== Problem statement ==
Please repeat each line below exactly, with no images in the copy.

---*---

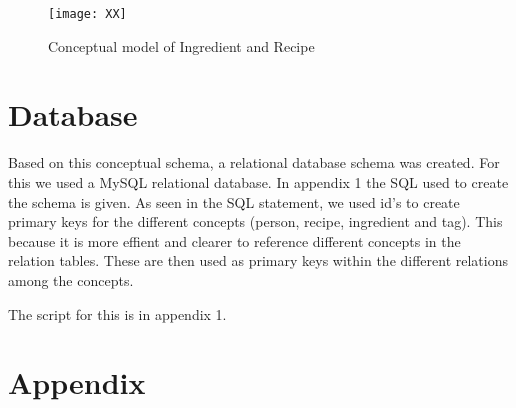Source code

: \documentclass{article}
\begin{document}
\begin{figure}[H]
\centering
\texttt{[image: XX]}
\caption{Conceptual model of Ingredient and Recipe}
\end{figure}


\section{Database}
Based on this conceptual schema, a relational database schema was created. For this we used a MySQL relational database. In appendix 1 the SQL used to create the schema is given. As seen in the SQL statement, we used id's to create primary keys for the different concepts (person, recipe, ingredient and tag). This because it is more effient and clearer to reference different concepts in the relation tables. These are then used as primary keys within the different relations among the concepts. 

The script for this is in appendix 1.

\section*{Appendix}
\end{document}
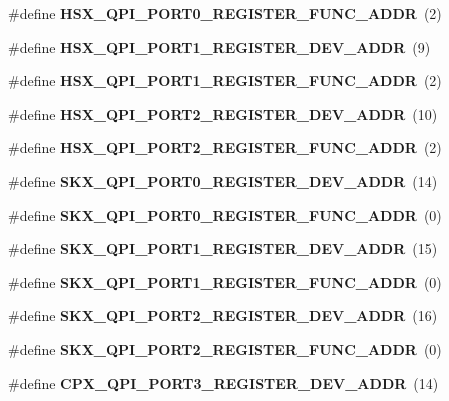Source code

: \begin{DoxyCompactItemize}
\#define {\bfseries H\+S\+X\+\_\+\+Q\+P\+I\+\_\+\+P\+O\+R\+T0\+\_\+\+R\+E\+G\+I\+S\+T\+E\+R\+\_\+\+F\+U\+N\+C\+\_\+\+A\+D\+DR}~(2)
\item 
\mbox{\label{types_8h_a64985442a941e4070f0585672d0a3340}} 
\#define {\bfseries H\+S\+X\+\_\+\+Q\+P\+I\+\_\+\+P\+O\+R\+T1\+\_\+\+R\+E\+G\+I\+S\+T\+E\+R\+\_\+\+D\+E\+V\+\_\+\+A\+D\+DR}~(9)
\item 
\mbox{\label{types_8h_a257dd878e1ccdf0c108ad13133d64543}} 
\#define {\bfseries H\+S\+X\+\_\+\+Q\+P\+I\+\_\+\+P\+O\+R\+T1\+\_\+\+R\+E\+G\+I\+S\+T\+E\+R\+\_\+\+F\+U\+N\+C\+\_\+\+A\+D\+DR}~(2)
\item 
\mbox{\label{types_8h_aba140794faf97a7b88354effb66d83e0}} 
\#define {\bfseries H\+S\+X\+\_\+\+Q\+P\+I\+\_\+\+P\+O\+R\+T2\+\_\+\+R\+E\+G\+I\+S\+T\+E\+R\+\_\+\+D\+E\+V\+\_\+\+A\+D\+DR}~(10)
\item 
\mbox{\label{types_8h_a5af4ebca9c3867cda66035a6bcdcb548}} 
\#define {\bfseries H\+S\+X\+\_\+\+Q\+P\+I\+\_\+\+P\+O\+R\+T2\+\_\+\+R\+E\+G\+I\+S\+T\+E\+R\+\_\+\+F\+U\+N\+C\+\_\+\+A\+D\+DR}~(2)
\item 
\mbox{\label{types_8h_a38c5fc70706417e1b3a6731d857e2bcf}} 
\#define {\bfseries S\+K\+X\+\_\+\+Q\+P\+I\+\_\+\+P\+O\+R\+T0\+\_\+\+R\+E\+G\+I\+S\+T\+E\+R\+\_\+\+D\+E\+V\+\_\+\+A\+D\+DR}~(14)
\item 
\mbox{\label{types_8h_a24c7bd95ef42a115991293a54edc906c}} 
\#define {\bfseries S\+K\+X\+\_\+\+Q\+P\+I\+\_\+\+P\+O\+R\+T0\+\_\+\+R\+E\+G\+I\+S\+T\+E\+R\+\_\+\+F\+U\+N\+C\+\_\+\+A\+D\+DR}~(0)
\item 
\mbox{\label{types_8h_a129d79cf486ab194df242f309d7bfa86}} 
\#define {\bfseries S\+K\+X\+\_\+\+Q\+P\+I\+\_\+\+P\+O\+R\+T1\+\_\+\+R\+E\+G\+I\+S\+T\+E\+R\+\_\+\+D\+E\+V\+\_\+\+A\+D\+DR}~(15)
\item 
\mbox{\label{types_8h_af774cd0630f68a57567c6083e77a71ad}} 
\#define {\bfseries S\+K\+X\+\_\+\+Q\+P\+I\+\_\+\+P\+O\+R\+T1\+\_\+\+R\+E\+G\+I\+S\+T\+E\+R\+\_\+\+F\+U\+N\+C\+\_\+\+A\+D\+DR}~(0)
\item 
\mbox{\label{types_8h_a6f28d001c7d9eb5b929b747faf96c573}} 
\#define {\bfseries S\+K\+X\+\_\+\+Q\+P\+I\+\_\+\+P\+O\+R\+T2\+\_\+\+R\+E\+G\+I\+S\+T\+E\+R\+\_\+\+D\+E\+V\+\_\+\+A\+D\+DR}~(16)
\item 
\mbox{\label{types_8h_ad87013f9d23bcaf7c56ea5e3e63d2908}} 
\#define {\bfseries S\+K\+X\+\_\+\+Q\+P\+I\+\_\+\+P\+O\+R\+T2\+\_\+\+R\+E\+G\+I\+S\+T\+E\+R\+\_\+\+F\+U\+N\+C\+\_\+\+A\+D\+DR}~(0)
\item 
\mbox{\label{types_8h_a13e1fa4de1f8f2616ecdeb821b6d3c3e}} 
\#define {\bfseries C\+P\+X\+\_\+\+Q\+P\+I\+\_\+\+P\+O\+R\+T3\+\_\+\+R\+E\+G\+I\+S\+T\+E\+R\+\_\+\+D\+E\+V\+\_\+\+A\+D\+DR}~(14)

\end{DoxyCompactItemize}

---*---

== Final answer ==
Source code

: \documentclass{article}
\begin{document}
\begin{figure}[H]
\centering
\texttt{[image: XX]}
\caption{Conceptual model of Ingredient and Recipe}
\end{figure}


\section{Database}
Based on this conceptual schema, a relational database schema was created. For this we used a MySQL relational database. In appendix 1 the SQL used to create the schema is given. As seen in the SQL statement, we used id's to create primary keys for the different concepts (person, recipe, ingredient and tag). This because it is more effient and clearer to reference different concepts in the relation tables. These are then used as primary keys within the different relations among the concepts. 

The script for this is in appendix 1.

\section*{Appendix}
\end{document}
Source code

: \begin{DoxyCompactItemize}
\#define {\bfseries H\+S\+X\+\_\+\+Q\+P\+I\+\_\+\+P\+O\+R\+T0\+\_\+\+R\+E\+G\+I\+S\+T\+E\+R\+\_\+\+F\+U\+N\+C\+\_\+\+A\+D\+DR}~(2)
\item 
\mbox{\label{types_8h_a64985442a941e4070f0585672d0a3340}} 
\#define {\bfseries H\+S\+X\+\_\+\+Q\+P\+I\+\_\+\+P\+O\+R\+T1\+\_\+\+R\+E\+G\+I\+S\+T\+E\+R\+\_\+\+D\+E\+V\+\_\+\+A\+D\+DR}~(9)
\item 
\mbox{\label{types_8h_a257dd878e1ccdf0c108ad13133d64543}} 
\#define {\bfseries H\+S\+X\+\_\+\+Q\+P\+I\+\_\+\+P\+O\+R\+T1\+\_\+\+R\+E\+G\+I\+S\+T\+E\+R\+\_\+\+F\+U\+N\+C\+\_\+\+A\+D\+DR}~(2)
\item 
\mbox{\label{types_8h_aba140794faf97a7b88354effb66d83e0}} 
\#define {\bfseries H\+S\+X\+\_\+\+Q\+P\+I\+\_\+\+P\+O\+R\+T2\+\_\+\+R\+E\+G\+I\+S\+T\+E\+R\+\_\+\+D\+E\+V\+\_\+\+A\+D\+DR}~(10)
\item 
\mbox{\label{types_8h_a5af4ebca9c3867cda66035a6bcdcb548}} 
\#define {\bfseries H\+S\+X\+\_\+\+Q\+P\+I\+\_\+\+P\+O\+R\+T2\+\_\+\+R\+E\+G\+I\+S\+T\+E\+R\+\_\+\+F\+U\+N\+C\+\_\+\+A\+D\+DR}~(2)
\item 
\mbox{\label{types_8h_a38c5fc70706417e1b3a6731d857e2bcf}} 
\#define {\bfseries S\+K\+X\+\_\+\+Q\+P\+I\+\_\+\+P\+O\+R\+T0\+\_\+\+R\+E\+G\+I\+S\+T\+E\+R\+\_\+\+D\+E\+V\+\_\+\+A\+D\+DR}~(14)
\item 
\mbox{\label{types_8h_a24c7bd95ef42a115991293a54edc906c}} 
\#define {\bfseries S\+K\+X\+\_\+\+Q\+P\+I\+\_\+\+P\+O\+R\+T0\+\_\+\+R\+E\+G\+I\+S\+T\+E\+R\+\_\+\+F\+U\+N\+C\+\_\+\+A\+D\+DR}~(0)
\item 
\mbox{\label{types_8h_a129d79cf486ab194df242f309d7bfa86}} 
\#define {\bfseries S\+K\+X\+\_\+\+Q\+P\+I\+\_\+\+P\+O\+R\+T1\+\_\+\+R\+E\+G\+I\+S\+T\+E\+R\+\_\+\+D\+E\+V\+\_\+\+A\+D\+DR}~(15)
\item 
\mbox{\label{types_8h_af774cd0630f68a57567c6083e77a71ad}} 
\#define {\bfseries S\+K\+X\+\_\+\+Q\+P\+I\+\_\+\+P\+O\+R\+T1\+\_\+\+R\+E\+G\+I\+S\+T\+E\+R\+\_\+\+F\+U\+N\+C\+\_\+\+A\+D\+DR}~(0)
\item 
\mbox{\label{types_8h_a6f28d001c7d9eb5b929b747faf96c573}} 
\#define {\bfseries S\+K\+X\+\_\+\+Q\+P\+I\+\_\+\+P\+O\+R\+T2\+\_\+\+R\+E\+G\+I\+S\+T\+E\+R\+\_\+\+D\+E\+V\+\_\+\+A\+D\+DR}~(16)
\item 
\mbox{\label{types_8h_ad87013f9d23bcaf7c56ea5e3e63d2908}} 
\#define {\bfseries S\+K\+X\+\_\+\+Q\+P\+I\+\_\+\+P\+O\+R\+T2\+\_\+\+R\+E\+G\+I\+S\+T\+E\+R\+\_\+\+F\+U\+N\+C\+\_\+\+A\+D\+DR}~(0)
\item 
\mbox{\label{types_8h_a13e1fa4de1f8f2616ecdeb821b6d3c3e}} 
\#define {\bfseries C\+P\+X\+\_\+\+Q\+P\+I\+\_\+\+P\+O\+R\+T3\+\_\+\+R\+E\+G\+I\+S\+T\+E\+R\+\_\+\+D\+E\+V\+\_\+\+A\+D\+DR}~(14)

\end{DoxyCompactItemize}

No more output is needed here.